Alison Saunders presided over a Crown Prosecution Service that is giving the distinct impression that they are not prosecuting offences impartially and which is all too willing to listen to whatever minority group shroud-waves in front of it. It appears to be the case that in the land which Alison Saunders inhabits, the one-eyed transsexual black Muslim lesbian is king and everyone else can go screw themselves. Her diversity-obsessed department has gone on a wild goose chase after speech offenders, for things that have been said on social media, whilst real crimes, crimes that really do negatively impact communities, are brushed under the carpet, not prosecuted, or not prosecuted properly or even allowed to be handled by incompetent CPS lawyers.

It was under the reign of Alison Saunders that we saw the CPS, rather than being an impartial prosecution agency, start to get into the social engineering business and because of that justice itself has suffered. The blunt and vague instrument of ‘hate speech’ law has been used a number of times by the CPS under Ms Saunders to crack down on and intimidate those who have genuine and well founded problems with the ideology of Islam. But she used these laws much less than they might have been used or could have been used, to tackle Islamic preachers who call for genocide. Alison Saunders presided over a department that significantly restricted the freedom of all Britons to speak freely, helped to ensconce the idea of ‘no evidence required’ for ‘hate crimes’ and invited a whole bunch of grievance-mongers and minority shroud-wavers to influence prosecution policy. Alison Saunders should feel some sense of shame for what has occurred under her stewardship of the CPS. Quite frankly she seems to have left the CPS in a worse condition than that in which she found it. However I suppose any sense of shame she might feel at the mess she is leaving behind may well be cushioned somewhat by the alleged £1 million retirement package she is said to be getting from the Government and her new, presumably very well remunerated position at the big law firm Linklaters.

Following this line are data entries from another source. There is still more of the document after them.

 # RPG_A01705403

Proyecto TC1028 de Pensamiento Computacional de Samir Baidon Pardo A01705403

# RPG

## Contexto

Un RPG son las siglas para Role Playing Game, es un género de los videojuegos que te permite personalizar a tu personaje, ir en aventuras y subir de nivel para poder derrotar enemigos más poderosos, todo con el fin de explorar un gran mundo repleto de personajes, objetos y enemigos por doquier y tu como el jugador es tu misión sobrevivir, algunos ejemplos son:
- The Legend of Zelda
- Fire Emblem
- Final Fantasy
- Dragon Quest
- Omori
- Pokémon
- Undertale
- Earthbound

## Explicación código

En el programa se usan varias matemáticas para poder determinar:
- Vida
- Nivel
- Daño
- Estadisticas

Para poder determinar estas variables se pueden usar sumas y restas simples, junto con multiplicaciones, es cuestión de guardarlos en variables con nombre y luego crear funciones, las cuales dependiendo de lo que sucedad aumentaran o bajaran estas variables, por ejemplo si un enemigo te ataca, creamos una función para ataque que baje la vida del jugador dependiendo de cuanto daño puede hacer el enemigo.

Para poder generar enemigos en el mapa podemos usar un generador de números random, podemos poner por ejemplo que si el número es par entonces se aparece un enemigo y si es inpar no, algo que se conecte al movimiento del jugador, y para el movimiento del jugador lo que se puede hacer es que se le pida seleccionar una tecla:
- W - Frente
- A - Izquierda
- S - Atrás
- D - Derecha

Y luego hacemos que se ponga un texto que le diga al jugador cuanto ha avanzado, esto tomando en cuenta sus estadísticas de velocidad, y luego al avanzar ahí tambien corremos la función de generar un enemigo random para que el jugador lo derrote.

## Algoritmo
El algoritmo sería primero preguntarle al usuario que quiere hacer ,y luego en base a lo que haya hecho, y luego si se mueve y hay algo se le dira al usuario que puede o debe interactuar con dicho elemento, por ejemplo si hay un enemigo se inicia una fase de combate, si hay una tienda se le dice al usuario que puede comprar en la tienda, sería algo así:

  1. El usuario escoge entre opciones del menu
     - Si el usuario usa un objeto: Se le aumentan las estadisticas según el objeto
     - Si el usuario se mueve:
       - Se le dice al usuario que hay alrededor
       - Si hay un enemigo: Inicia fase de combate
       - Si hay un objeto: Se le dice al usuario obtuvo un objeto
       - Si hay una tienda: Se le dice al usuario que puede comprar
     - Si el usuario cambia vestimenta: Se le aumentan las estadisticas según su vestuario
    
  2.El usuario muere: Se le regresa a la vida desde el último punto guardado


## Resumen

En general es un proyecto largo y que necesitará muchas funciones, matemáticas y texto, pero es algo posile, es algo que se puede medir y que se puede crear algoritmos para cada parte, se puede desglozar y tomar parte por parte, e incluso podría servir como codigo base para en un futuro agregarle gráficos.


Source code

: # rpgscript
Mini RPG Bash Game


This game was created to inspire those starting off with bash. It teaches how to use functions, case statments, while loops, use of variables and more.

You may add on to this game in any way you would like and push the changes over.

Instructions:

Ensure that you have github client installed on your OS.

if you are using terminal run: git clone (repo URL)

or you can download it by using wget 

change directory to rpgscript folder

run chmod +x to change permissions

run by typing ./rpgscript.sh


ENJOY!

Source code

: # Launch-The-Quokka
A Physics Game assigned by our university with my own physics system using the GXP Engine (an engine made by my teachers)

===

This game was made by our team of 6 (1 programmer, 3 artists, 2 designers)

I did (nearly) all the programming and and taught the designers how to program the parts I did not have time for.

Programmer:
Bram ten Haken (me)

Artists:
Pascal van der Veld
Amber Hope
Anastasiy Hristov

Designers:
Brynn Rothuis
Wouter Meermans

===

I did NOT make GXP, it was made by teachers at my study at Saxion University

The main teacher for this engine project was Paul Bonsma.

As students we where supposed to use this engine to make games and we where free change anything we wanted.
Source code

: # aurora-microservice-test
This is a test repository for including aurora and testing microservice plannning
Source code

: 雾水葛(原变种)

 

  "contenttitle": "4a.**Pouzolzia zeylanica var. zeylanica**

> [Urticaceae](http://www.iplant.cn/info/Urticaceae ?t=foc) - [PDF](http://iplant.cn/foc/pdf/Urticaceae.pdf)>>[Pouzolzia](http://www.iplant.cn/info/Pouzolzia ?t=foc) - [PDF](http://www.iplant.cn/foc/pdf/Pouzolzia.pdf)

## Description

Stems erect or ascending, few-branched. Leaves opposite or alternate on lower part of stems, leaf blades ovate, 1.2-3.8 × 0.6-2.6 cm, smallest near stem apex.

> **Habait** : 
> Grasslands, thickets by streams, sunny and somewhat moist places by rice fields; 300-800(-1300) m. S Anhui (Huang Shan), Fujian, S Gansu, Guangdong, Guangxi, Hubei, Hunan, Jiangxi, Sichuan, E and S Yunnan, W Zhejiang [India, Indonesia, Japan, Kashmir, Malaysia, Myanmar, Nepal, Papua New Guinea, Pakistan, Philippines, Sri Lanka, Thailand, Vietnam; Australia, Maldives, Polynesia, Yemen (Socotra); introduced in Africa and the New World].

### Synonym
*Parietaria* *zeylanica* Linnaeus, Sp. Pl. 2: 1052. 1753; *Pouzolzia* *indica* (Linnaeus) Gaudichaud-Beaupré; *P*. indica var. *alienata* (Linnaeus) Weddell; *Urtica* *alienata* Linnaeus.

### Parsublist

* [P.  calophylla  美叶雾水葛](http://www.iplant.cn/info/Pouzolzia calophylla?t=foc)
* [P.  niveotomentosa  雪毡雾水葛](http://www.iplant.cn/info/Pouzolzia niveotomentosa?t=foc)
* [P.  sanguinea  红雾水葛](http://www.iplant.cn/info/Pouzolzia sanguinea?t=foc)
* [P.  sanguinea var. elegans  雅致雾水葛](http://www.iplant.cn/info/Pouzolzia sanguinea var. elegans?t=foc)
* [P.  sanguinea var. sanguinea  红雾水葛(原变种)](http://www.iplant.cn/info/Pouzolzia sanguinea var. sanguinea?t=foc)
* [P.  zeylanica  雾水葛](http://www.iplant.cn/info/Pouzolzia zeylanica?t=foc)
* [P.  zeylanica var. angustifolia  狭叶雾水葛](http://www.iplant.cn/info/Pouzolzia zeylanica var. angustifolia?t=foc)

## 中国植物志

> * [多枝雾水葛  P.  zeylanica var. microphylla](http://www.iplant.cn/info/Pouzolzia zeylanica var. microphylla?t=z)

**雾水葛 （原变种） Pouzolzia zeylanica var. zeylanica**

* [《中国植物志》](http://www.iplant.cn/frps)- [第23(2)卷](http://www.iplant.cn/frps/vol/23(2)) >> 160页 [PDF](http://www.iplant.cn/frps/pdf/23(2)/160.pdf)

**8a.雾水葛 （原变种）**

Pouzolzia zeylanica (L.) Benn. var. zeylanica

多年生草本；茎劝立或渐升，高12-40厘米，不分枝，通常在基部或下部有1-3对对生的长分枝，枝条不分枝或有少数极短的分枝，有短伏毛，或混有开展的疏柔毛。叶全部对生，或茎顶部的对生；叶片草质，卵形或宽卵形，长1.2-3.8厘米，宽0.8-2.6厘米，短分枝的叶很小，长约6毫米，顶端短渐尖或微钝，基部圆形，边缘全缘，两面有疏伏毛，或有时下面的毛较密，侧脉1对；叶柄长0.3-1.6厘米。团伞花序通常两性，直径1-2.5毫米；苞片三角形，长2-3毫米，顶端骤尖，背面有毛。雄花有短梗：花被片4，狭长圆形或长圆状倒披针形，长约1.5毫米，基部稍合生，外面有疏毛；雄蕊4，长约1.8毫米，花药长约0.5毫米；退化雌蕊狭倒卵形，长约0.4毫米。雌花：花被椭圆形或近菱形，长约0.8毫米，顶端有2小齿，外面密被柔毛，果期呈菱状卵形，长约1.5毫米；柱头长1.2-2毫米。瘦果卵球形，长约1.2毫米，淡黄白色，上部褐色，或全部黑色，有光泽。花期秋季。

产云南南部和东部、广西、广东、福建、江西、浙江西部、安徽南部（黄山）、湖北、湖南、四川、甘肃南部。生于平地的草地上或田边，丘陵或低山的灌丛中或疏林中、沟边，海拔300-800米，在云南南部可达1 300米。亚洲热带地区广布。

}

I would hope and pray that the next Director of Public Prosecutions will be the sort of person who will clean house at the CPS. There should be under a new DPP, a focus on honesty and clarity in prosecution decision making, less emphasis put on restricting people’s free speech and an end to the use of the CPS as an instrument of social engineering. There is also an urgent need for the removal of groups like Tell Mama, along with those associated with them, and similar groups and individuals, from any positions of undue influence on the prosecution process or priorities. We need a clean Crown Prosecution Service managed by a clean hands senior lawyer. We certainly don’t need any more of the likes of Alison Saunders or her ‘diversity’ obsessions. I’d like to think that the next DPP will be a lot better than the current incumbent. However, I have a bad feeling that the recruiting and appointment process will impose on the CPS someone as equally odious as Ms Saunders, but that will be a person who can better keep their feet out of their mouth than Ms Saunders proved she could do.

Goodbye Alison Saunders, you really will not be missed.